Suara detak jam terdengar jelas di tengah heningnya malam. Di antara dua orang yang mengisi luasnya ruangan, keheningan merayap seiring waktu berlalu. Siapapun bisa merasakan ada hawa ganjil perlahan mengawang.

Sang "tuan rumah" yang tengah duduk di belakang meja sana diam tak berkutik. Tanpa suara menanti kelanjutan cerita yang dibawakan Mad Hatter sambil mengira-ngira ke mana arah pembicaraan ini melaju.

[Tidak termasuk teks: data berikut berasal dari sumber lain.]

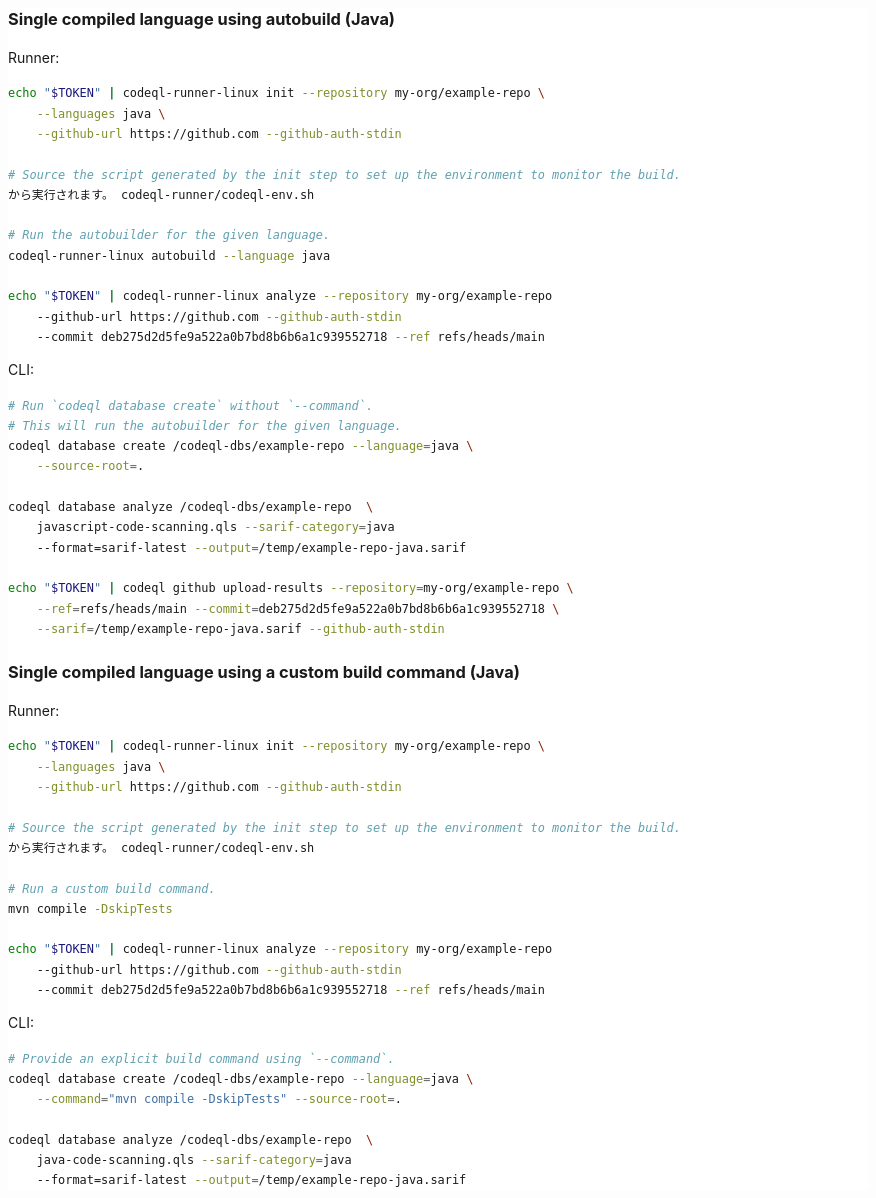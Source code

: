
 ```bash
```

### Single compiled language using autobuild (Java)

Runner:
```bash
echo "$TOKEN" | codeql-runner-linux init --repository my-org/example-repo \
    --languages java \
    --github-url https://github.com --github-auth-stdin

# Source the script generated by the init step to set up the environment to monitor the build.
から実行されます。 codeql-runner/codeql-env.sh

# Run the autobuilder for the given language.
codeql-runner-linux autobuild --language java

echo "$TOKEN" | codeql-runner-linux analyze --repository my-org/example-repo
    --github-url https://github.com --github-auth-stdin
    --commit deb275d2d5fe9a522a0b7bd8b6b6a1c939552718 --ref refs/heads/main
```
CLI:
```bash
# Run `codeql database create` without `--command`.
# This will run the autobuilder for the given language.
codeql database create /codeql-dbs/example-repo --language=java \
    --source-root=.

codeql database analyze /codeql-dbs/example-repo  \
    javascript-code-scanning.qls --sarif-category=java
    --format=sarif-latest --output=/temp/example-repo-java.sarif

echo "$TOKEN" | codeql github upload-results --repository=my-org/example-repo \
    --ref=refs/heads/main --commit=deb275d2d5fe9a522a0b7bd8b6b6a1c939552718 \
    --sarif=/temp/example-repo-java.sarif --github-auth-stdin
```

### Single compiled language using a custom build command (Java)

Runner:
```bash
echo "$TOKEN" | codeql-runner-linux init --repository my-org/example-repo \
    --languages java \
    --github-url https://github.com --github-auth-stdin

# Source the script generated by the init step to set up the environment to monitor the build.
から実行されます。 codeql-runner/codeql-env.sh

# Run a custom build command.
mvn compile -DskipTests

echo "$TOKEN" | codeql-runner-linux analyze --repository my-org/example-repo
    --github-url https://github.com --github-auth-stdin
    --commit deb275d2d5fe9a522a0b7bd8b6b6a1c939552718 --ref refs/heads/main
```
CLI:
```bash
# Provide an explicit build command using `--command`.
codeql database create /codeql-dbs/example-repo --language=java \
    --command="mvn compile -DskipTests" --source-root=.

codeql database analyze /codeql-dbs/example-repo  \
    java-code-scanning.qls --sarif-category=java
    --format=sarif-latest --output=/temp/example-repo-java.sarif

```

Dengan gerakan lambat, dia ambil cangkir teh beserta piringnya di atas meja. Iris rubinya berkilat ditimpa cahaya lampu.

"Lalu?" responsnya.

Mad Hatter mengetuk lantai dengan ujung tongkat. Tampak puas bagaikan telah berhasil memancing ikan. "Nahas, ketika dia mengatakan apa mimpinya kepada teman-temannya di sekolah, yang dia dapatkan bukanlah pujian, melainkan cemooh dan cibiran. Kau tahu kenapa?"

Pemuda itu angkat bahu. Santai menyeruput secangkir tehnya. "Kalau aku tahu jawabannya, kau tidak perlu ke sini."

"Yah, ada benarnya. Kalau kupikir-pikir, nasibnya hampir sama denganmu. Ini semua karena warna rambutnya," ucap si pria berpakaian nyentrik dengan senyum lebar. "Kenapa kau menatapku begitu? Kau tertarik?"

"Apanya? Itu konyol."

"Nah, rambut pirang adalah rambut bodoh nan konyol bagi kebanyakan masyarakat Atas. Tidakkah kau tahu? Ini mirip denganmu—diskriminasi."

Kernyit halus timbul pada kening lawan bicara Mad Hatter. "Tidak terdengar sama denganku. Kaupikir aku bodoh hanya karena rambutku berbeda dari yang lain?"

"Begitu pun sama seperti si cantik yang kuceritakan," dengkus Mad Hatter. "Apa kaupikir gadis itu benar-benar bodoh seperti apa kata orang?"[]

NOTES:
¹Warden – war•den
/'wôrdn/

:: a person responsible for the supervision of a particular place or thing or for ensuring that regulations associated with it are obeyed ::

.

.

.


Intinya, sih, sinonim dari "penjaga".